* _Requirement_
Output the data below line for line, exactly, up to and including the line where "equals() 메서드는 반드시 동치관계를 구현하며, 다음을 만족한다." appears.

* _Data provided_

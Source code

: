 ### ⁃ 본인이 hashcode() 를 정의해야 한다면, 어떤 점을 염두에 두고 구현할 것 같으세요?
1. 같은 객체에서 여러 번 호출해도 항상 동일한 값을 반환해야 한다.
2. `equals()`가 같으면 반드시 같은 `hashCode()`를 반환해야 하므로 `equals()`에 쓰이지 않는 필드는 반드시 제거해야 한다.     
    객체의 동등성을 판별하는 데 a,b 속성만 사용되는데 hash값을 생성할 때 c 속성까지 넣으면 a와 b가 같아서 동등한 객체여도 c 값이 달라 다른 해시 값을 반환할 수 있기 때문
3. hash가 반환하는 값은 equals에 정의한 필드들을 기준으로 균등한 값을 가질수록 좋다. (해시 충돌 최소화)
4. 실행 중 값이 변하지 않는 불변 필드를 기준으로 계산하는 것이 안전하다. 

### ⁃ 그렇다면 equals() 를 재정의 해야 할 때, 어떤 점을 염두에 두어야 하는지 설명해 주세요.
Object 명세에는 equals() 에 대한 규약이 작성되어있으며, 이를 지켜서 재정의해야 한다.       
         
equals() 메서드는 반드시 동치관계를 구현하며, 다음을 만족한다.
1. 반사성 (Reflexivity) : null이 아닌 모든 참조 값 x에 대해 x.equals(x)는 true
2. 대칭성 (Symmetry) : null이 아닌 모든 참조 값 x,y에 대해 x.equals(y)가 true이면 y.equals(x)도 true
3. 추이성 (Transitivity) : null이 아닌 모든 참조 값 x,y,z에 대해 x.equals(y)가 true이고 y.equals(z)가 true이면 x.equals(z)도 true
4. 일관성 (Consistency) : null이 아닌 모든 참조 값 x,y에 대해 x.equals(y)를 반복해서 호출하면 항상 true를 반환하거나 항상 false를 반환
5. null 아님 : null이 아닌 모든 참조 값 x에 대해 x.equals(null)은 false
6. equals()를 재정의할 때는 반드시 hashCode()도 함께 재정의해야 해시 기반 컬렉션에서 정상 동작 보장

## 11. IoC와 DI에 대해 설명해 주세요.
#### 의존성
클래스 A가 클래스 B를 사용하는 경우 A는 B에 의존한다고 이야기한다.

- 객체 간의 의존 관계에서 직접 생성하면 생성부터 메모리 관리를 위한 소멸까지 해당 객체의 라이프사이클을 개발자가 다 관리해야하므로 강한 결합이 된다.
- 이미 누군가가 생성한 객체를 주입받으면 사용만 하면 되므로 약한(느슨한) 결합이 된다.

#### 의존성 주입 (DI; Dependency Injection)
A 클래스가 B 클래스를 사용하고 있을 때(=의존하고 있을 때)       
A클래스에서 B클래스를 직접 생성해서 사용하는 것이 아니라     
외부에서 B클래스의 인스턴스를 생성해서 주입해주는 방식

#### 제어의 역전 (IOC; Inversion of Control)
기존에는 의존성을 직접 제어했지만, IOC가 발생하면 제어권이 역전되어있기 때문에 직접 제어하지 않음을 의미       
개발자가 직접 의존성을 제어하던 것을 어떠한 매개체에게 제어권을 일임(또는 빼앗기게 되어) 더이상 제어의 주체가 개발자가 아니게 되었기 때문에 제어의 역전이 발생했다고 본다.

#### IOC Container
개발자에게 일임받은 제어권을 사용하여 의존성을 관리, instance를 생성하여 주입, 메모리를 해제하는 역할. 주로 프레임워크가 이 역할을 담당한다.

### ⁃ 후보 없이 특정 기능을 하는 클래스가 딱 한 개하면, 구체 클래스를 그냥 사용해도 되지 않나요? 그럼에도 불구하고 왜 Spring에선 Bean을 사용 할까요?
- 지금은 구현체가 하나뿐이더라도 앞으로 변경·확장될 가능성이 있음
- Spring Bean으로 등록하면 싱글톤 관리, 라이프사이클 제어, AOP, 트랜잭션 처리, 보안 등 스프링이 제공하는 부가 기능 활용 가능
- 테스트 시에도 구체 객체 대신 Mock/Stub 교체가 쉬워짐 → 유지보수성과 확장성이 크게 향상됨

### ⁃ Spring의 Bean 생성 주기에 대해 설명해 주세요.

* _Task answer_
Source code

: ### ⁃ 본인이 hashcode() 를 정의해야 한다면, 어떤 점을 염두에 두고 구현할 것 같으세요?
1. 같은 객체에서 여러 번 호출해도 항상 동일한 값을 반환해야 한다.
2. `equals()`가 같으면 반드시 같은 `hashCode()`를 반환해야 하므로 `equals()`에 쓰이지 않는 필드는 반드시 제거해야 한다.     
    객체의 동등성을 판별하는 데 a,b 속성만 사용되는데 hash값을 생성할 때 c 속성까지 넣으면 a와 b가 같아서 동등한 객체여도 c 값이 달라 다른 해시 값을 반환할 수 있기 때문
3. hash가 반환하는 값은 equals에 정의한 필드들을 기준으로 균등한 값을 가질수록 좋다. (해시 충돌 최소화)
4. 실행 중 값이 변하지 않는 불변 필드를 기준으로 계산하는 것이 안전하다. 

### ⁃ 그렇다면 equals() 를 재정의 해야 할 때, 어떤 점을 염두에 두어야 하는지 설명해 주세요.
Object 명세에는 equals() 에 대한 규약이 작성되어있으며, 이를 지켜서 재정의해야 한다.       
         
equals() 메서드는 반드시 동치관계를 구현하며, 다음을 만족한다.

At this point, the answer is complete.